(Cinema) Recensione: Napoleon di Ridley Scott (2023)
La waterloo di Ridley Scott
Ridley Scott è tornato e ancora una volta divide molto, per un motivo o per un altro, chi avrà "ragione"?
Discutere del suo ultimo lavoro in particolare significa non solo tornare a parlare del regista o del personaggio storico, ma anche riflettere su un intero modo di narrare che abbraccia una vasta quantità di opere d'arte, dai film fino ai libri e i fumetti.
Ed è proprio questo dibattito sollevato che ha diviso di più un pubblico che già in buona parte aveva avuto esperienza di film storici di Scott come Il Gladiatore o i Duellanti, ma basta il passato a chiudere il discorso sul presente?
Si sa, Ridley Scott è un regista che non è esattamente fedele al contesto storico, da questo presupposto il pubblico si spacca: è giusto tollerare queste continue licenze "artistiche" o no?
Trattandosi di una narrazione (quindi di qualcosa di fittizio), inevitabilmente si finisce per adempiere in una qualche misura ad un arbitrio personale anche quando si cerca di essere fedeli il più possibile alla storia, per cui una correttezza a tutti i costi finirebbe per intaccare il genere intero.

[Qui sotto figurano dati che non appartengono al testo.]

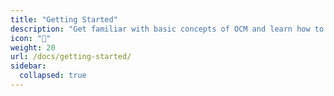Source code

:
 ```yaml
---
title: "Getting Started"
description: "Get familiar with basic concepts of OCM and learn how to use different tools in the OCM toolkit in your projects."
icon: "🚀"
weight: 20
url: /docs/getting-started/
sidebar:
  collapsed: true
---
```


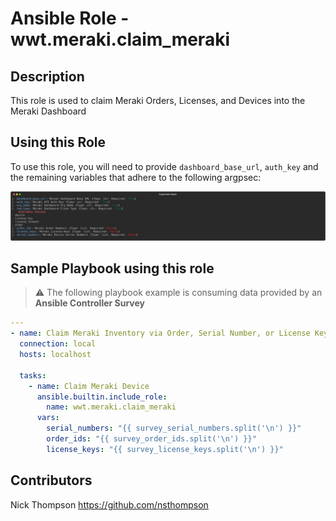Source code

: # Ansible Role - wwt.meraki.claim_meraki

## Description

This role is used to claim Meraki Orders, Licenses, and Devices into the Meraki Dashboard

## Using this Role

To use this role, you will need to provide `dashboard_base_url`, `auth_key` and the remaining variables that adhere to the following argpsec:

![Argument Spec](../../assets/claim_meraki.svg)

## Sample Playbook using this role

> :warning: The following playbook example is consuming data provided by an **Ansible Controller Survey**

```yaml
---
- name: Claim Meraki Inventory via Order, Serial Number, or License Key
  connection: local
  hosts: localhost

  tasks:
    - name: Claim Meraki Device
      ansible.builtin.include_role:
        name: wwt.meraki.claim_meraki
      vars:
        serial_numbers: "{{ survey_serial_numbers.split('\n') }}"
        order_ids: "{{ survey_order_ids.split('\n') }}"
        license_keys: "{{ survey_license_keys.split('\n') }}"
```

## Contributors

Nick Thompson <https://github.com/nsthompson>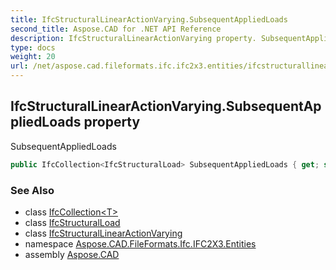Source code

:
 ```yaml
---
title: IfcStructuralLinearActionVarying.SubsequentAppliedLoads
second_title: Aspose.CAD for .NET API Reference
description: IfcStructuralLinearActionVarying property. SubsequentAppliedLoads
type: docs
weight: 20
url: /net/aspose.cad.fileformats.ifc.ifc2x3.entities/ifcstructurallinearactionvarying/subsequentappliedloads/
---
```

## IfcStructuralLinearActionVarying.SubsequentAppliedLoads property

SubsequentAppliedLoads

```csharp
public IfcCollection<IfcStructuralLoad> SubsequentAppliedLoads { get; set; }
```

### See Also

* class [IfcCollection&lt;T&gt;](../../../aspose.cad.fileformats.ifc/ifccollection-1/)
* class [IfcStructuralLoad](../../ifcstructuralload/)
* class [IfcStructuralLinearActionVarying](../)
* namespace [Aspose.CAD.FileFormats.Ifc.IFC2X3.Entities](../../ifcstructurallinearactionvarying/)
* assembly [Aspose.CAD](../../../)


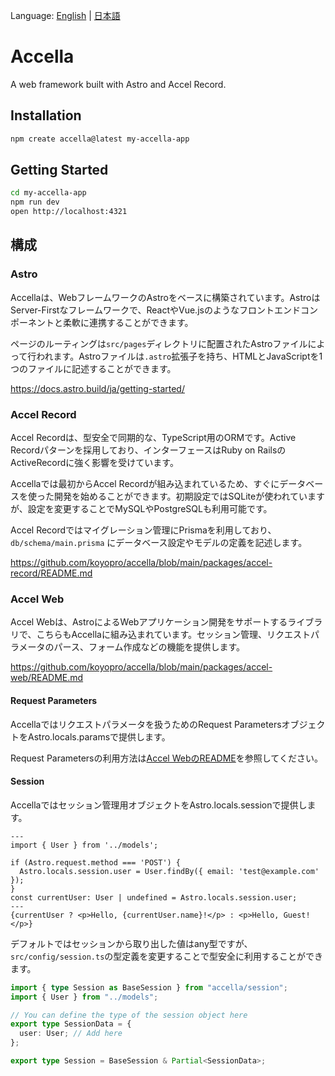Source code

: Language: [English](https://github.com/koyopro/accella/blob/main/packages/accella/README.md) | [日本語](https://github.com/koyopro/accella/blob/main/packages/accella/README-ja.md)

# Accella

A web framework built with Astro and Accel Record.

## Installation

```bash
npm create accella@latest my-accella-app
```

## Getting Started

```bash
cd my-accella-app
npm run dev
open http://localhost:4321
```

## 構成

### Astro

Accellaは、WebフレームワークのAstroをベースに構築されています。AstroはServer-Firstなフレームワークで、ReactやVue.jsのようなフロントエンドコンポーネントと柔軟に連携することができます。

ページのルーティングは`src/pages`ディレクトリに配置されたAstroファイルによって行われます。Astroファイルは`.astro`拡張子を持ち、HTMLとJavaScriptを1つのファイルに記述することができます。

https://docs.astro.build/ja/getting-started/

### Accel Record

Accel Recordは、型安全で同期的な、TypeScript用のORMです。Active Recordパターンを採用しており、インターフェースはRuby on RailsのActiveRecordに強く影響を受けています。

Accellaでは最初からAccel Recordが組み込まれているため、すぐにデータベースを使った開発を始めることができます。初期設定ではSQLiteが使われていますが、設定を変更することでMySQLやPostgreSQLも利用可能です。

Accel Recordではマイグレーション管理にPrismaを利用しており、`db/schema/main.prisma` にデータベース設定やモデルの定義を記述します。

https://github.com/koyopro/accella/blob/main/packages/accel-record/README.md

### Accel Web

Accel Webは、AstroによるWebアプリケーション開発をサポートするライブラリで、こちらもAccellaに組み込まれています。セッション管理、リクエストパラメータのパース、フォーム作成などの機能を提供します。

https://github.com/koyopro/accella/blob/main/packages/accel-web/README.md

#### Request Parameters

Accellaではリクエストパラメータを扱うためのRequest ParametersオブジェクトをAstro.locals.paramsで提供します。

Request Parametersの利用方法は[Accel WebのREADME](https://github.com/koyopro/accella/blob/main/packages/accel-web/README.md#form-and-request-parameters)を参照してください。

#### Session

Accellaではセッション管理用オブジェクトをAstro.locals.sessionで提供します。

```astro
---
import { User } from '../models';

if (Astro.request.method === 'POST') {
  Astro.locals.session.user = User.findBy({ email: 'test@example.com' });
}
const currentUser: User | undefined = Astro.locals.session.user;
---
{currentUser ? <p>Hello, {currentUser.name}!</p> : <p>Hello, Guest!</p>}
```

デフォルトではセッションから取り出した値はany型ですが、`src/config/session.ts`の型定義を変更することで型安全に利用することができます。

```typescript
import { type Session as BaseSession } from "accella/session";
import { User } from "../models";

// You can define the type of the session object here
export type SessionData = {
  user: User; // Add here
};

export type Session = BaseSession & Partial<SessionData>;
```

O la realtà stessa finisce per contraddire i fatti del film, oppure la struttura della storia reale può finire per essere troppo difettosa a livello drammaturgico se presa esattamente così com'è (e in questi casi può essere il documentario a funzionare meglio).
Essere capaci di tollerare le inesattezze non significa però che tutti i tipi di inesattezze sono concessi, perché un film storico non è semplicemente un'atmosfera, un mosaico di ambienti, costumi e nomi noti, ma è un prodotto che va un po' più in profondità, sfrutta espedienti drammaturgici per riflettere sulla realtà storica in generale, non è solo l'ambientazione ma in primo luogo l' atteggiamento più "mimetico" a distinguerlo per esempio da un fantasy, dal quale altrimenti non differirebbe in molto altro che nella mancanza dell'elemento sovrannaturale.

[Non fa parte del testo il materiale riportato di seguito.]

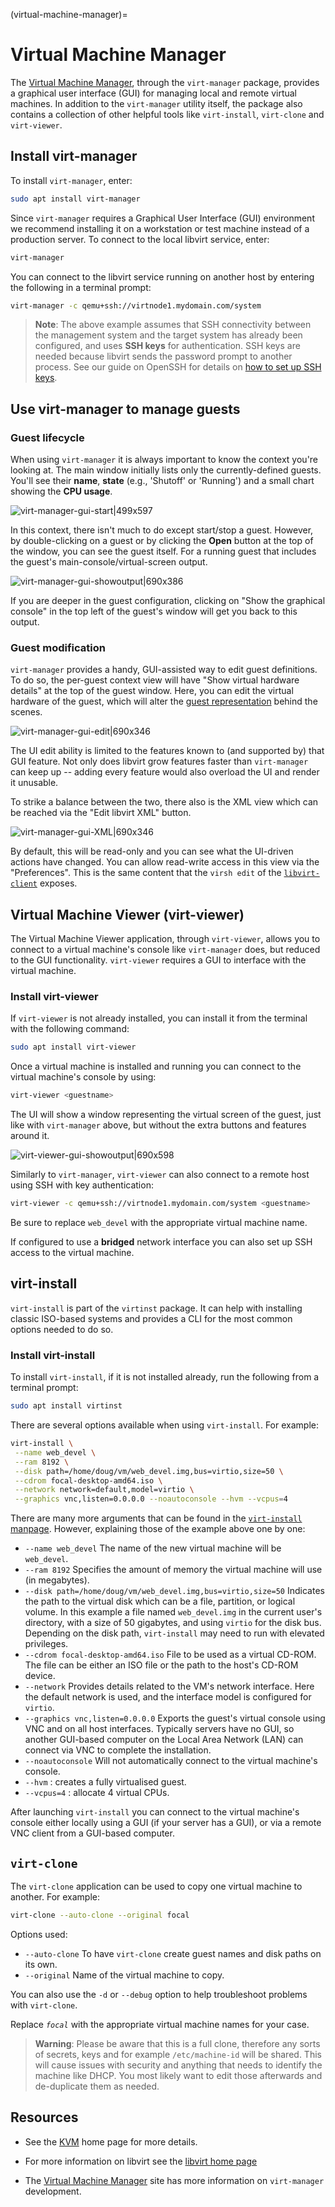 (virtual-machine-manager)=
# Virtual Machine Manager

The [Virtual Machine Manager](https://virt-manager.org/), through the `virt-manager` package, provides a graphical user interface (GUI) for managing local and remote virtual machines. In addition to the `virt-manager` utility itself, the package also contains a collection of other helpful tools like `virt-install`, `virt-clone` and `virt-viewer`.

## Install virt-manager

To install `virt-manager`, enter:

```bash
sudo apt install virt-manager
```

Since `virt-manager` requires a Graphical User Interface (GUI) environment we recommend installing it on a workstation or test machine instead of a production server. To connect to the local libvirt service, enter:

```bash
virt-manager
```

You can connect to the libvirt service running on another host by entering the following in a terminal prompt:

```bash
virt-manager -c qemu+ssh://virtnode1.mydomain.com/system
```

> **Note**:
> The above example assumes that SSH connectivity between the management system and the target system has already been configured, and uses **SSH keys** for authentication. SSH keys are needed because libvirt sends the password prompt to another process. See our guide on OpenSSH for details on [how to set up SSH keys](smart-card-authentication-with-ssh.md).

## Use virt-manager to manage guests

### Guest lifecycle 

When using `virt-manager` it is always important to know the context you're looking at. The main window initially lists only the currently-defined guests. You'll see their **name**, **state** (e.g., 'Shutoff' or 'Running') and a small chart showing the **CPU usage**.

![virt-manager-gui-start|499x597](https://assets.ubuntu.com/v1/07edc140-virt-manager-gui-start.png) 

In this context, there isn't much to do except start/stop a guest. However, by double-clicking on a guest or by clicking the **Open** button at the top of the window, you can see the guest itself. For a running guest that includes the guest's main-console/virtual-screen output.

![virt-manager-gui-showoutput|690x386](https://assets.ubuntu.com/v1/dda60637-virt-manager-gui-show-output.png) 

If you are deeper in the guest configuration, clicking on "Show the graphical console" in the top left of the guest's window will get you back to this output.

### Guest modification

`virt-manager` provides a handy, GUI-assisted way to edit guest definitions. To do so, the per-guest context view will have "Show virtual hardware details" at the top of the guest window. Here, you can edit the virtual hardware of the guest, which will alter the [guest representation](https://libvirt.org/formatdomain.html) behind the scenes.

![virt-manager-gui-edit|690x346](https://assets.ubuntu.com/v1/7422b267-virt-manager-gui-edit.png) 

The UI edit ability is limited to the features known to (and supported by) that GUI feature. Not only does libvirt grow features faster than `virt-manager` can keep up -- adding every feature would also overload the UI and render it unusable.

To strike a balance between the two, there also is the XML view which can be reached via the "Edit libvirt XML" button.

![virt-manager-gui-XML|690x346](https://assets.ubuntu.com/v1/34e3503f-virt-manager-gui-xml.png) 

By default, this will be read-only and you can see what the UI-driven actions have changed. You can allow read-write access in this view via the "Preferences". This is the same content that the `virsh edit` of the [`libvirt-client`](libvirt.md) exposes.

## Virtual Machine Viewer (virt-viewer)

The Virtual Machine Viewer application, through `virt-viewer`, allows you to connect to a virtual machine's console like `virt-manager` does, but reduced to the GUI functionality. `virt-viewer` requires a GUI to interface with the virtual machine.

### Install virt-viewer

If `virt-viewer` is not already installed, you can install it from the terminal with the following command:

```bash
sudo apt install virt-viewer
```

Once a virtual machine is installed and running you can connect to the virtual machine's console by using:

```bash
virt-viewer <guestname>
```

The UI will show a window representing the virtual screen of the guest, just like with `virt-manager` above, but without the extra buttons and features around it.

![virt-viewer-gui-showoutput|690x598](https://assets.ubuntu.com/v1/a38dc56a-virt-viewer-gui-show-output.png) 

Similarly to `virt-manager`, `virt-viewer` can also connect to a remote host using SSH with key authentication:

```bash
virt-viewer -c qemu+ssh://virtnode1.mydomain.com/system <guestname>
```

Be sure to replace `web_devel` with the appropriate virtual machine name.

If configured to use a **bridged** network interface you can also set up SSH access to the virtual machine.

## virt-install

`virt-install` is part of the `virtinst` package. It can help with installing classic ISO-based systems and provides a CLI for the most common options needed to do so. 

### Install virt-install

To install `virt-install`, if it is not installed already, run the following from a terminal prompt:

```bash
sudo apt install virtinst
```

There are several options available when using `virt-install`. For example:

```bash
virt-install \
 --name web_devel \
 --ram 8192 \
 --disk path=/home/doug/vm/web_devel.img,bus=virtio,size=50 \
 --cdrom focal-desktop-amd64.iso \
 --network network=default,model=virtio \
 --graphics vnc,listen=0.0.0.0 --noautoconsole --hvm --vcpus=4
```

There are many more arguments that can be found in the [`virt-install` manpage](https://manpages.ubuntu.com/manpages/jammy/man1/virt-install.1.html). However, explaining those of the example above one by one:

* `--name web_devel`
   The name of the new virtual machine will be `web_devel`.
* `--ram 8192`
   Specifies the amount of memory the virtual machine will use (in megabytes).
* `--disk path=/home/doug/vm/web_devel.img,bus=virtio,size=50`
   Indicates the path to the virtual disk which can be a file, partition, or logical volume. In this example a file named `web_devel.img` in the current user's directory, with a size of 50 gigabytes, and using `virtio` for the disk bus. Depending on the disk path, `virt-install` may need to run with elevated privileges. 
* `--cdrom focal-desktop-amd64.iso`
   File to be used as a virtual CD-ROM. The file can be either an ISO file or the path to the host's CD-ROM device.
* `--network`
   Provides details related to the VM's network interface. Here the default network is used, and the interface model is configured for `virtio`.
* `--graphics vnc,listen=0.0.0.0`
   Exports the guest's virtual console using VNC and on all host interfaces. Typically servers have no GUI, so another GUI-based computer on the Local Area Network (LAN) can connect via VNC to complete the installation.
* `--noautoconsole`
   Will not automatically connect to the virtual machine's console.
* `--hvm` : creates a fully virtualised guest.
* `--vcpus=4` : allocate 4 virtual CPUs.

After launching `virt-install` you can connect to the virtual machine's console either locally using a GUI (if your server has a GUI), or via a remote VNC client from a GUI-based computer.

## `virt-clone`

The `virt-clone` application can be used to copy one virtual machine to another. For example:

```bash
virt-clone --auto-clone --original focal
```

Options used:
* `--auto-clone`
   To have `virt-clone` create guest names and disk paths on its own.
* `--original`
   Name of the virtual machine to copy.

You can also use the `-d` or `--debug` option to help troubleshoot problems with `virt-clone`.

Replace *`focal`* with the appropriate virtual machine names for your case.

> **Warning**: 
> Please be aware that this is a full clone, therefore any sorts of secrets, keys and for example `/etc/machine-id` will be shared. This will cause issues with security and anything that needs to identify the machine like DHCP. You most likely want to edit those afterwards and de-duplicate them as needed.

## Resources

  - See the [KVM](http://www.linux-kvm.org/) home page for more details.

  - For more information on libvirt see the [libvirt home page](http://libvirt.org/)

  - The [Virtual Machine Manager](http://virt-manager.org/) site has more information on `virt-manager` development.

In altre parole, un film storico dovrebbe relazionarsi con delle regole drammaturgiche (prestabilite o inventate ex novo ma comunque seguite), che gli permettono di essere stimolante ma al contempo mimetico laddove possibile, adottando licenze laddove c'è un guadagno artistico concreto.
Da questo preambolo, si passa ad un interrogativo: Ridley Scott ha trovato questo equilibrio? La risposta è: ni, perché per esempio il cambiamento della storia di Marco Aurelio e Commodo non è dettato da una motivazione lungimirante e profonda, ma più dal voler rendere il personaggio di Commodo più simile ad un cattivo fumettistico, non rendendo quindi la licenza artistica ricompensatrice nei confronti dello spettatore. In compenso, la scelta di partire dal personaggio inventato di Massimo Decimo Meridio aiuta la coerenza d'intenti del film.

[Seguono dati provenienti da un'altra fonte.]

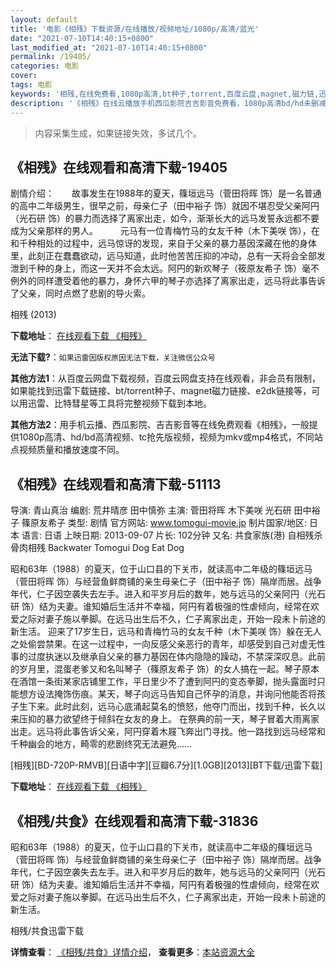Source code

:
 ```yaml
---
layout: default
title: '电影《相残》下载资源/在线播放/视频地址/1080p/高清/蓝光'
date: "2021-07-10T14:40:15+0800"
last_modified_at: "2021-07-10T14:40:15+0800"
permalink: /19405/
categories: 电影
cover:
tags: 电影
keywords: '相残,在线免费看,1080p高清,bt种子,torrent,百度云盘,magnet,磁力链,迅雷下载资源'
description: '《相残》在线云播放手机西瓜影院吉吉影音免费看，1080p高清bd/hd未删减完整版和tc抢先枪版，mkv/mp4格式，附带bt/torrent种子、magnet/磁力链、百度云盘、网盘资源迅雷下载链接'
---
```


>内容采集生成，如果链接失效，多试几个。


## 《相残》在线观看和高清下载-19405

剧情介绍：　　故事发生在1988年的夏天，篠垣远马（菅田将晖 饰）是一名普通的高中二年级男生，很早之前，母亲仁子（田中裕子 饰）就因不堪忍受父亲阿円（光石研 饰）的暴力而选择了离家出走，如今，渐渐长大的远马发誓永远都不要成为父亲那样的男人。  　　元马有一位青梅竹马的女友千种（木下美咲 饰），在和千种相处的过程中，远马惊讶的发现，来自于父亲的暴力基因深藏在他的身体里，此刻正在蠢蠢欲动，远马知道，此时他苦苦压抑的冲动，总有一天将会全部发泄到千种的身上，而这一天并不会太远。阿円的新欢琴子（筱原友希子 饰）毫不例外的同样遭受着他的暴力，身怀六甲的琴子亦选择了离家出走，远马将此事告诉了父亲，同时点燃了悲剧的导火索。


相残 (2013)

**下载地址**： [在线观看下载 《相残》](https://www.btbtdy.me/btdy/dy2367.html) 


**无法下载?**：`如果迅雷因版权原因无法下载，关注微信公众号 `

**其他方法1**：从百度云网盘下载视频，百度云网盘支持在线观看，非会员有限制，如果能找到迅雷下载链接、bt/torrent种子、magnet磁力链接、e2dk链接等，可以用迅雷、比特彗星等工具将完整视频下载到本地。

**其他方法2**：用手机云播、西瓜影院、吉吉影音等在线免费观看《相残》，一般提供1080p高清、hd/bd高清视频、tc抢先版视频，视频为mkv或mp4格式，不同站点视频质量和播放速度不同。


## 《相残》在线观看和高清下载-51113

导演: 青山真治 编剧: 荒井晴彦 田中慎弥 主演: 菅田将晖 木下美咲 光石研 田中裕子 篠原友希子 类型: 剧情 官方网站: www.tomogui-movie.jp 制片国家/地区: 日本 语言: 日语 上映日期: 2013-09-07 片长: 102分钟 又名: 共食家族(港) 自相残杀 骨肉相残 Backwater Tomogui Dog Eat Dog

昭和63年（1988）的夏天，位于山口县的下关市，就读高中二年级的篠垣远马（菅田将晖 饰）与经营鱼鲜商铺的亲生母亲仁子（田中裕子 饰）隔岸而居。战争年代，仁子因空袭失去左手。进入和平岁月后的数年，她与远马的父亲阿円（光石研 饰）结为夫妻。谁知婚后生活并不幸福，阿円有着极强的性虐倾向，经常在欢爱之际对妻子施以拳脚。在远马出生后不久，仁子离家出走，开始一段未卜前途的新生活。 迎来了17岁生日，远马和青梅竹马的女友千种（木下美咲 饰）躲在无人之处偷尝禁果。在这一过程中，一向反感父亲恶行的青年，却感受到自己对虚无性事的过度执迷以及继承自父亲的暴力基因在体内隐隐的躁动，不禁深深叹息。此前的岁月里，混蛋老爹又和名叫琴子（篠原友希子 饰）的女人搞在一起。琴子原本在酒馆一条街某家店铺里工作，平日里少不了遭到阿円的变态拳脚，抛头露面时只能想方设法掩饰伤痕。某天，琴子向远马告知自己怀孕的消息，并询问他能否将孩子生下来。此时此刻，远马心底涌起莫名的愤怒，他夺门而出，找到千种，长久以来压抑的暴力欲望终于倾斜在女友的身上。 在祭典的前一天，琴子冒着大雨离家出走。远马将此事告诉父亲，阿円穿着木屐飞奔出门寻找。他一路找到远马经常和千种幽会的地方，畸零的悲剧终究无法避免……


[相残][BD-720P-RMVB][日语中字][豆瓣6.7分][1.0GB][2013][BT下载/迅雷下载]

**下载地址**： [在线观看下载 《相残》](https://www.btdx8.com/torrent/dog_eat_dog_2013.html) 


## 《相残/共食》在线观看和高清下载-31836

昭和63年（1988）的夏天，位于山口县的下关市，就读高中二年级的篠垣远马（菅田将晖 饰）与经营鱼鲜商铺的亲生母亲仁子（田中裕子 饰）隔岸而居。战争年代，仁子因空袭失去左手。进入和平岁月后的数年，她与远马的父亲阿円（光石研 饰）结为夫妻。谁知婚后生活并不幸福，阿円有着极强的性虐倾向，经常在欢爱之际对妻子施以拳脚。在远马出生后不久，仁子离家出走，开始一段未卜前途的新生活。


相残/共食迅雷下载

**详情查看**： [《相残/共食》详情介绍](/movie/31836/)， **查看更多**：[本站资源大全](/movie/t/all/)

Da qui arriviamo finalmente alla terza domanda, cioè la principale: ok, hai tergiversato abbastanza, ma quindi Napoleon com'è? È qui che vengono i dolori, perché i presupposti rispetto al Gladiatore sono diversi: innanzitutto non abbiamo un "ni" nel bilancio mimesi-finzione, abbiamo un secco no.
Ciò che manca è, infatti, la verità dell'essenza della storia narrata, cioè quella che permette a volte anche alle bugie di raccontare la verità meglio della verità fattuale attraverso i mezzi della deformazione artistica.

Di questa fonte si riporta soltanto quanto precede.